The researchers found that the presence of barnacles on large plastic debris creates a more sustainable long-term habitat for rafting species to take hold and thrive on otherwise slippery surfaces, such as spherical fishing buoys commonly found drifting in the oceans.
Much of the large debris observed and collected on the cruise, a dedicated research expedition crewed by volunteer SEA Semester alumni, is suspected to have originated from the 2011 Tōhoku earthquake and tsunami in Japan. The scientists encountered the debris in the eastern Pacific Ocean more than 18 months after the devastating event.
'Rafts' for Species
The latest findings, published in the January 27 issue of the peer-reviewed journal Scientific Reports, are significant because they point to the potential for invasive species to move more readily across ocean basins.

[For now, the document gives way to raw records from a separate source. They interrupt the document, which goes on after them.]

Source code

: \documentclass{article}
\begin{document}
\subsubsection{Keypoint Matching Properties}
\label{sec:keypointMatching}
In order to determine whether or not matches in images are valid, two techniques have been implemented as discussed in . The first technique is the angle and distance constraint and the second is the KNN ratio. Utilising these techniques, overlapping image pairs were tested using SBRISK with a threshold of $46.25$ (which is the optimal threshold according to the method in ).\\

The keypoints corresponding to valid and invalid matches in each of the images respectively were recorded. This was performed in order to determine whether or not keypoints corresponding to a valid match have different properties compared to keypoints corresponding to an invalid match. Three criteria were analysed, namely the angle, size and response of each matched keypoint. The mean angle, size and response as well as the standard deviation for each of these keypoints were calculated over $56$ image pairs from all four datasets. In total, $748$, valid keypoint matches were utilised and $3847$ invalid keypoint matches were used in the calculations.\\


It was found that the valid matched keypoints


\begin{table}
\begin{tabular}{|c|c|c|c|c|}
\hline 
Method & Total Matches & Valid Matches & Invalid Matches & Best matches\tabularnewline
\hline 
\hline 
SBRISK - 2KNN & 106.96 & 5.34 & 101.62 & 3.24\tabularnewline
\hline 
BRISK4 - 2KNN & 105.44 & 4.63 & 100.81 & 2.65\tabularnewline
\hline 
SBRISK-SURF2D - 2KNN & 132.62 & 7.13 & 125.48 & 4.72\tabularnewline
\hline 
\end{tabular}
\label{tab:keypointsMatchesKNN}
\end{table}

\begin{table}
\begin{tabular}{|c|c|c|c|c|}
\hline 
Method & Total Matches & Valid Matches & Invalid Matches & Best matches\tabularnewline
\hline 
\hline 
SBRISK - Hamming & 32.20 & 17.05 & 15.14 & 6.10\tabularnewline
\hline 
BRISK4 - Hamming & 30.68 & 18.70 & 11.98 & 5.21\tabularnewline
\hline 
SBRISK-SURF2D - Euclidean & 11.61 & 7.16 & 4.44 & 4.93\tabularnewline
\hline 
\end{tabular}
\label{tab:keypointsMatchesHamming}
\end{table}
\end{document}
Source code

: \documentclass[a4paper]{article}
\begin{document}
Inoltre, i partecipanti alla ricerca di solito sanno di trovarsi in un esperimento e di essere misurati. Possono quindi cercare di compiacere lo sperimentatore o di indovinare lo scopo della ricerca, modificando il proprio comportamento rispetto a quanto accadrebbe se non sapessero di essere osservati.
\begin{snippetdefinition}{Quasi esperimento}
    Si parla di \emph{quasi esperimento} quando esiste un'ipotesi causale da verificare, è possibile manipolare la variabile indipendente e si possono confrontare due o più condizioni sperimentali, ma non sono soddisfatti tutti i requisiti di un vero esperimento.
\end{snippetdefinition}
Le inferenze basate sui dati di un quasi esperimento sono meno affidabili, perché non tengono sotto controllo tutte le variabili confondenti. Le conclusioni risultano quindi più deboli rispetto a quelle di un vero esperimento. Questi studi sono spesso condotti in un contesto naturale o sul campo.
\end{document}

“Plastic waste provides an unprecedented amount of artificial oceanic ‘rafts,’ which could allow foreign species to invade and compromise the biological diversity of natural coastlines,” lead author Dr. Michael Gil, a SEA Semester (Class S-214) and Plastics at SEA: North Pacific Expedition (S-243) alumnus, said in a University of Florida interview.
The surest way to reduce these potential threats, Gil added, is to reduce human dependence on plastics.
The study highlights the importance of oceanographic field research occurring on SEA Semester ships. Gil, who was working towards his doctoral degree in biology at University of Florida at the time, was selected as a volunteer researcher for the Plastics at SEA: North Pacific Expedition, which traveled more than 2,500 nautical miles from California to Hawaii and counted nearly 70,000 pieces of floating plastic debris along the way.